Re: The whole point of continuous delivery is to deliver continuously

> In that sense moving to Stream would provide more access to new stuff

Yes, which is bad. The point to CentOS, and the reason it’s used by a lot of financial companies (which was why I tested our stuff on it) is that it’s stable, while still getting security updates. This has a downside—in my case having to tweak our build system to use vintage versions of CMake and LLVM, but that’s part of the tradeoff.

> "The whole point of continuous delivery is to make each release as stable as the one before."

No, the only point to continuous delivery is to deliver continuously. It may be possible to make each release as stable as the one before—the easiest way is if the previous release wasn’t well tested either. But if you properly tested the last real release, which generally involves some manual high-level testing that only humans can do (such as ensuring that your claims to customers still match the deliverable), then your continuous deliverable will have gone through fewer tests.

Coding unit tests is boring. Wouldn't it be cool if an AI could do it for you? That's where Diffblue comes in

FlaSheridn

Re: Nice

Good point, though it’s kind of in the name—but deserves to be in the article.

Single-line software bug causes fledgling YAM cryptocurrency to implode just two days after launch

FlaSheridn
Black Helicopters

Not Quite That Simple

> A simple unit test or a code review should have caught it.

Blockchain updating may require an integration test, not a unit test—at least ours did when I tested it for my former employer. (Ours isn’t shipping anytime soon—testing always takes more time than you expect.)
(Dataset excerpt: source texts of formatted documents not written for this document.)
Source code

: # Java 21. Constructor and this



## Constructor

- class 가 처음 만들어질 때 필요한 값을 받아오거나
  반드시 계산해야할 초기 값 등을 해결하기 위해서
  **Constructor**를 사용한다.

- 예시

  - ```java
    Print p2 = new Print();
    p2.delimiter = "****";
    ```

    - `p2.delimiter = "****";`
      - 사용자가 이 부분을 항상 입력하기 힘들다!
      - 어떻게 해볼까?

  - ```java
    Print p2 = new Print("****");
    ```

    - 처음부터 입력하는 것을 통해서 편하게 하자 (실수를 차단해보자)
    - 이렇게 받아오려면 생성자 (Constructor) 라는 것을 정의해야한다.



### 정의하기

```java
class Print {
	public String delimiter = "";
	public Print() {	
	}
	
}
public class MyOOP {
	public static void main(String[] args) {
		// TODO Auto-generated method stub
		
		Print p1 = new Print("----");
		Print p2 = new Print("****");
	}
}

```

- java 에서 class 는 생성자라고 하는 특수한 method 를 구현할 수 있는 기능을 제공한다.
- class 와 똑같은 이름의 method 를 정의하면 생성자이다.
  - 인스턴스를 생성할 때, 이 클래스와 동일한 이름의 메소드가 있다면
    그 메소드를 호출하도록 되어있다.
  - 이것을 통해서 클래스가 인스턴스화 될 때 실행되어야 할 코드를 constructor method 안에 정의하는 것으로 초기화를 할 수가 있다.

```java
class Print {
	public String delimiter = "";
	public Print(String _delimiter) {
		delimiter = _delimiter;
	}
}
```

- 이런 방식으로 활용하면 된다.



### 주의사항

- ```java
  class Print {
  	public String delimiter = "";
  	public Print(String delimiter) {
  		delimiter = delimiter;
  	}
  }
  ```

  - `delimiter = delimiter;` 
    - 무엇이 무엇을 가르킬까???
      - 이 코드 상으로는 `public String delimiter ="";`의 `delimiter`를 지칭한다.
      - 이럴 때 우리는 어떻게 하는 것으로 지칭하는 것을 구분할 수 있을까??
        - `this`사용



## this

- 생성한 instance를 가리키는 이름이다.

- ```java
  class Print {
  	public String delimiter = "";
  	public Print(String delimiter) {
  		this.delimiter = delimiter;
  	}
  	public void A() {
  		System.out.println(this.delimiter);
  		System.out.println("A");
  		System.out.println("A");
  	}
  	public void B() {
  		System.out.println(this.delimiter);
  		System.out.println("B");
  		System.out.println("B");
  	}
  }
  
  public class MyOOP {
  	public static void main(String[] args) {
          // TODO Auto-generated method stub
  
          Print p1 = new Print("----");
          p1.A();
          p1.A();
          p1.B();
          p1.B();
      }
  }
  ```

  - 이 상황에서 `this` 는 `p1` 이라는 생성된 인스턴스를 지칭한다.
Apple to hand out limited-edition iPhones among 1337 h4x0rs because it wants more bug-hunters

FlaSheridn

The More the Merrier

> employ people to work at testing and improving their product

I have been employed by Apple as a tester, but I also think that this is a good idea.

Apple and Google, take note: Newly enacted EU law aims to protect developers from arbitrary decisions of tech giants

FlaSheridn

Happened to me

Indeed, it happened to my little iOS app (http://pobox.com/~flash/EncycloClip), in violation of Apple’s stated App Review Guidelines, and I’m a former Apple employee.

Complexities:

• I did get about thirty days’ notice, and it seemed obvious that the rep just wanted me to re-post the app so that the mod time was updated (which I couldn’t do for unrelated reasons).

• I had previously appealed successfully several times, even once through the official appeal process after a little chat with the executive who suggested a cartoonist “consider resubmitting” his rejected app after he won the Pulitzer prize.

Apple chucks $3 at iPhone users after killing FaceTime on iOS 6 because it didn't want to pay connectivity charges

FlaSheridn

Expense of testing, not innovation

> keep old things working, but it would be at the expense of innovation

Not breaking existing customers does not prevent innovation, but it does require testing old products as well as new—whereas breaking old products encourages new sales.